The second lie is the claim that the US laws referring to IHRA quash free speech. The
2019 Executive Order they refer to says, again explicitly, "agencies shall not diminish or infringe upon any right protected under Federal law or under the First Amendment."
So do all the other US laws that link to IHRA as a guideline. None of them contradict the First Amendment or any other US laws.
The authors are law professors. They've read the original texts. This isn't sloppiness - this is deliberate deception.
And it hardly ends there. Mann and Yona make this astonishing assertion:
We need to recognize something distinctive about Jewish identity: it has always been deeply political. Unlike modern Christianity, which developed alongside a strong liberal separation of church and state, Judaism has never drawn such a sharp line. Jewish identity has long resisted the tidy categories that liberal theory prefers – religious or secular, ethnic or political, private or public. From biblical times through the diaspora and into modernity, Jewish communities understood religious life not just as a set of spiritual beliefs but as the foundation of a political community. Jewish religious leadership traditionally held legal and political authority – issuing binding rulings on property, taxation, even criminal law. This isn’t a historical anomaly – it’s a defining feature of Jewish tradition. Zionism, despite the secular aspirations of many of its founders, built on this legacy by channeling the political dimension of Jewish identity into the framework of a modern nation-state.
Note how the authors compare "modern" Christianity with 3,000 years of Judaism. They simply ignore the political history of the Catholic Church, the Holy Roman Empire. The Inquisition extended into the 19th century.

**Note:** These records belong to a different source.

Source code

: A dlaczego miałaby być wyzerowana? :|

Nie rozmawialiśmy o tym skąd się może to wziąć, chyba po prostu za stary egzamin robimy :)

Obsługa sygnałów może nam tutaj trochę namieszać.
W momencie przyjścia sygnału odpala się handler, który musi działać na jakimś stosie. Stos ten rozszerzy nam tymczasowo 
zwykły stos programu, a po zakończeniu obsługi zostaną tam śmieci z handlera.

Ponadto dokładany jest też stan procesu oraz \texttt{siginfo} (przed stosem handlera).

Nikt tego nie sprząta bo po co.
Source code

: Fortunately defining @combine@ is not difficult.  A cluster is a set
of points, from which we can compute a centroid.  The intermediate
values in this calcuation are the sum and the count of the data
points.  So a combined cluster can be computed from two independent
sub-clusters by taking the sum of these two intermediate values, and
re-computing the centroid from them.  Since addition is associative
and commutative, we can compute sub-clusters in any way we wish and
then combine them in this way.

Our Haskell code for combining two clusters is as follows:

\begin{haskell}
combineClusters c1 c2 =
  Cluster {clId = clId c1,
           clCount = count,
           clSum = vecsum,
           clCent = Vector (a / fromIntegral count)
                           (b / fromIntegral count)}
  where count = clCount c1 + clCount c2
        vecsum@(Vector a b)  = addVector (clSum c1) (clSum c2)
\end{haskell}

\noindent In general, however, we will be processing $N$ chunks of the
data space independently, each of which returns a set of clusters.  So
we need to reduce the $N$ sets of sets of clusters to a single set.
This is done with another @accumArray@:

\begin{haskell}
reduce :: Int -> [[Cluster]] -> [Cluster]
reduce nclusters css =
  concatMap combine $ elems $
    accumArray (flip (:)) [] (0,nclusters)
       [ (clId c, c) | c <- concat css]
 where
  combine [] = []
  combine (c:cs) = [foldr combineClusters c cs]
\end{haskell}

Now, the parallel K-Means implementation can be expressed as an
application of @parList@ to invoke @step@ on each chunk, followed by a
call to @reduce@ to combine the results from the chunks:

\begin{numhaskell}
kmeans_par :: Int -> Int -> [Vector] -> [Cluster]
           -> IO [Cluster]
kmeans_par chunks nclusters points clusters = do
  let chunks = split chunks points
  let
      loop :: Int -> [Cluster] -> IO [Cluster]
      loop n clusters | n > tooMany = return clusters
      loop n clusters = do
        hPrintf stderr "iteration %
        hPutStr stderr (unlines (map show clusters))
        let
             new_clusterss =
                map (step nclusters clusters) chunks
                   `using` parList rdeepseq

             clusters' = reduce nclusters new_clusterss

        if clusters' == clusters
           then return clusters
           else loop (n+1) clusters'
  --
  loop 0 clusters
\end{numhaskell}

Moreover, modern Christianity remains as political as it can be within the framework of modern nation-states. The King of England is also the leader of the Church of England. Other Western European nations still have official state churches. The clear separation of church and state is not a feature of Christianity, but of the United States - almost uniquely so. Yet even in the US, some 28 states still have some "blue laws" limiting commerce on Sundays. The
US Presbyterian Church and others have devoted thousands of hours in the service of anti-Israel advocacy - is that not political?
The essay paints Judaism as somehow uniquely political, darkly implying that there is something wrong with that, yet it is Jews who have been in the forefront of separating church and state for their own rights.
There is a great deal more in this essay that is not just deceptive, but consciously deceptive. For example, it repeatedly characterizes the IHRA definition as something "new," implying it is a kneejerk reaction to recent events, not mentioning that its roots go back to 2005 and it has been adopted by over 40 nations. It claims that somehow the IHRA definition imposes a “straitjacket of Zionist identity” on Jews, which is frankly insane. It even insists that the IHRA definition redefines Judaism itself, something beyond the imagination of the most creative fantasy writers.
An accompanying graphic shows an Israeli flag with its pristine Star of David ripped out and sliding off, implying that Zionism has nothing to do with Judaism. For the vast majority of Jews for whom Israel is a critical part of their identity, it is profoundly offensive.
Antisemitism is
hostility toward,
denigration of
malicious lies about or
discrimination against
Jews
as individual Jews,
as a people,
as a religion,
as an ethnic group or
as a nation (i.e., Israel.)
My wording is meant to show that legitimate criticism of Israel - just like legitimate criticism of Judaism or Jews themselves - is not antisemitic. Only when it becomes hostile, denigratory, malicious or discriminatory does it become antisemitic. Legitimate criticism does not require malice, and comparing most Jews today to Nazis is about as malicious as it gets.
The critics of IHRA know they are lying. Law professors or not, Jewish or not, Israeli or not, this isn’t critique: it’s pure propaganda, and they know it.